People dismiss this type of work as no big deal, but in my experience this is the actual hard work of producing something useful for companies, and what 90% of SaaS resellers will never be able to deliver on.
Never seen people internally guard their data that much.
But who is going to do the heavy lift? who is going to get billed for that? who is paying for the cloud space, or licenses? absolute holy war.
no problems getting people into the data lakes, but if you want us to do anything useful with it you gotta pay / get people / get resources. but like, you want me to approve the read access or pull request? no problem, have at it.
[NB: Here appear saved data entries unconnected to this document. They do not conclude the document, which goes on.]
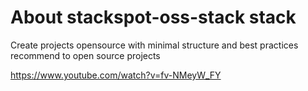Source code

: # About stackspot-oss-stack stack

Create projects opensource with minimal structure and best practices recommend to open source projects

https://www.youtube.com/watch?v=fv-NMeyW_FY
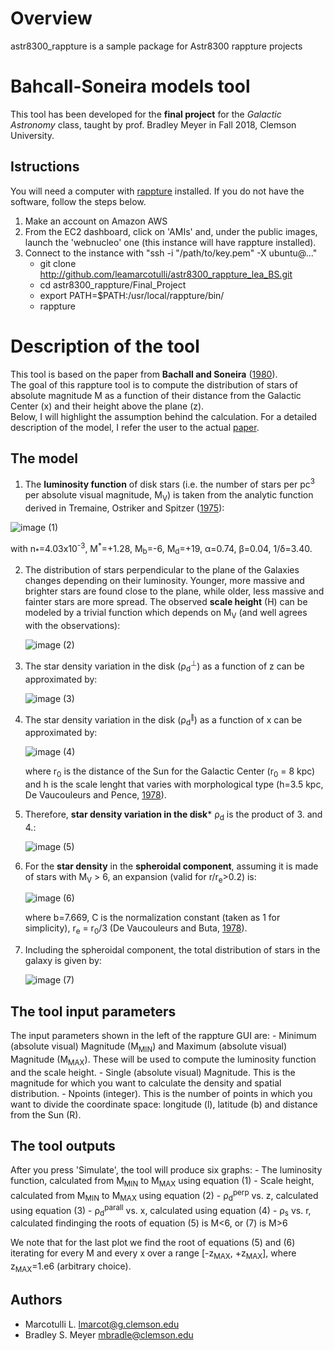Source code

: Overview
========

astr8300_rappture is a sample package for Astr8300 rappture projects

Bahcall-Soneira models tool
===========================
This tool has been developed for the **final project** for the *Galactic Astronomy* class, taught by prof. Bradley Meyer in Fall 2018, Clemson University.

Istructions
------------
You will need a computer with [rappture](https://nanohub.org/infrastructure/rappture/) installed. If you do not have the software, follow the steps below. 

1. Make an account on Amazon AWS
2. From the EC2 dashboard, click on 'AMIs' and, under the public images, launch the 'webnucleo' one (this instance will have rappture installed).
3. Connect to the instance with "ssh -i "/path/to/key.pem" -X ubuntu@..."
   * git clone http://github.com/leamarcotulli/astr8300_rappture_lea_BS.git
   * cd astr8300_rappture/Final_Project
   * export PATH=$PATH:/usr/local/rappture/bin/
   * rappture

Description of the tool
=========================
This tool is based on the paper from **Bachall and Soneira** ([1980](http://adsabs.harvard.edu/abs/1980ApJS...44...73B)). <br />
The goal of this rappture tool is to compute the distribution of stars of absolute magnitude M as a function of their distance from the Galactic Center (x) and their height above the plane (z).<br />
Below, I will highlight the assumption behind the calculation. For a detailed description of the model, I refer the user to the actual [paper](http://adsabs.harvard.edu/abs/1980ApJS...44...73B).

The model
-----------
1. The **luminosity function** of disk stars (i.e. the number of stars per pc<sup>3</sup> per absolute visual magnitude, M<sub>V</sub>) is taken from the analytic function derived in Tremaine, Ostriker and Spitzer ([1975](http://adsabs.harvard.edu/abs/1975ApJ...196..407T)):

![image](https://github.com/leamarcotulli/astr8300_rappture_lea_BS/blob/master/Final_project/lum.jpg) (1)

<p>with n<sub>*</sub>=4.03x10<sup>-3</sup>, M<sup>*</sup>=+1.28, M<sub>b</sub>=-6, M<sub>d</sub>=+19, &alpha;=0.74, &beta;=0.04, 1/&delta;=3.40. </p>

2. The distribution of stars perpendicular to the plane of the Galaxies changes depending on their luminosity. Younger, more massive and brighter stars are found close to the plane, while older, less massive and fainter stars are more spread. The observed **scale height** (H) can be modeled by a trivial function which depends on M<sub>V</sub> (and well agrees with the observations): 

   ![image](https://github.com/leamarcotulli/astr8300_rappture_lea_BS/blob/master/Final_project/scale.jpg) (2)

3. The star density variation in the disk (&rho;<sub>d</sub><sup>&perp;</sup>) as a function of z can be approximated by:

   ![image](https://github.com/leamarcotulli/astr8300_rappture_lea_BS/blob/master/Final_project/rho_perp.jpg) (3)

4. The star density variation in the disk (&rho;<sub>d</sub><sup>&parallel;</sup>) as a function of x can be approximated by:

   ![image](https://github.com/leamarcotulli/astr8300_rappture_lea_BS/blob/master/Final_project/rho_parall.jpg) (4)
   
   where r<sub>0</sub> is the distance of the Sun for the Galactic Center (r<sub>0</sub> = 8 kpc) and h is the scale lenght that varies with morphological type (h=3.5 kpc, De Vaucouleurs and Pence, [1978](http://adsabs.harvard.edu/abs/1978AJ.....83.1163D)).


5. Therefore, **star density variation in the disk*** &rho;<sub>d</sub> is the product of 3. and 4.:

   ![image](https://github.com/leamarcotulli/astr8300_rappture_lea_BS/blob/master/Final_project/rho_d.jpg) (5)
 
6. For the **star density** in the **spheroidal component**, assuming it is made of stars with M<sub>V</sub> > 6, an expansion (valid for r/r<sub>e</sub>>0.2) is:

   ![image](https://github.com/leamarcotulli/astr8300_rappture_lea_BS/blob/master/Final_project/rho_s.jpg) (6)
   
   where b=7.669, C is the normalization constant (taken as 1 for simplicity), r<sub>e</sub> = r<sub>0</sub>/3 (De Vaucouleurs and Buta, [1978](http://adsabs.harvard.edu/abs/1978AJ.....83.1383D)).

7. Including the spheroidal component, the total distribution of stars in the galaxy is given by: 
 
   ![image](https://github.com/leamarcotulli/astr8300_rappture_lea_BS/blob/master/Final_project/rho_tot.jpg) (7)
   
 
The tool input parameters
-------------------------
The input parameters shown in the left of the rappture GUI are:
    - Minimum (absolute visual) Magnitude (M<sub>MIN</sub>) and Maximum (absolute visual) Magnitude (M<sub>MAX</sub>). These will be used to compute the luminosity function and the scale height.
    - Single (absolute visual) Magnitude. This is the magnitude for which you want to calculate the density and spatial distribution. 
    - Npoints (integer). This is the number of points in which you want to divide the coordinate space: longitude (l), latitude (b) and distance from the Sun (R).

 
The tool outputs
---------------
After you press 'Simulate', the tool will produce six graphs:
    - The luminosity function, calculated from M<sub>MIN</sub> to M<sub>MAX</sub> using equation (1)
    - Scale height, calculated from M<sub>MIN</sub> to M<sub>MAX</sub> using equation (2)
    - &rho;<sub>d</sub><sup>perp</sup> vs. z, calculated using equation (3)
    - &rho;<sub>d</sub><sup>parall</sup> vs. x, calculated using equation (4)
    - &rho;<sub>s</sub> vs. r, calculated findinging the roots of equation (5) is M<6, or (7) is M>6
    
We note that for the last plot we find the root of equations (5) and (6) iterating for every M and every x over a range [-z<sub>MAX</sub>, +z<sub>MAX</sub>], where z<sub>MAX</sub>=1.e6 (arbitrary choice).

Authors
-------
- Marcotulli L. <lmarcot@g.clemson.edu>
- Bradley S. Meyer <mbradle@clemson.edu>

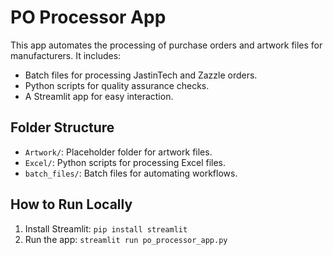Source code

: # PO Processor App

This app automates the processing of purchase orders and artwork files for manufacturers. It includes:
- Batch files for processing JastinTech and Zazzle orders.
- Python scripts for quality assurance checks.
- A Streamlit app for easy interaction.

## Folder Structure
- `Artwork/`: Placeholder folder for artwork files.
- `Excel/`: Python scripts for processing Excel files.
- `batch_files/`: Batch files for automating workflows.

## How to Run Locally
1. Install Streamlit: `pip install streamlit`
2. Run the app: `streamlit run po_processor_app.py`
The impression I get from their involvement at one company I know of is that it’s very much the latter. I was pretty surprised to see them behaving and performing about the same as any parasitic enterprise software vendor with an integration services arm. One wonders how different they really are, and if maybe they just have very good PR and marketing.
Chalk it up as yet another case of some famous one-would-suppose impressive entity, or strata of a company hierarchy, or whatever, turning out to be pretty average, or even below average. You’d think I’d stop being surprised by now.
I’ve heard you often get the A Team coming up with the plan and making the sale and then the B Team doing the actual implementation which surprise! doesn’t live up to the A Team hype. Not specific to Palantir.
My sense working at an adjacent company and having talked with folks there is that they are more successful with their government projects than their corporate ones.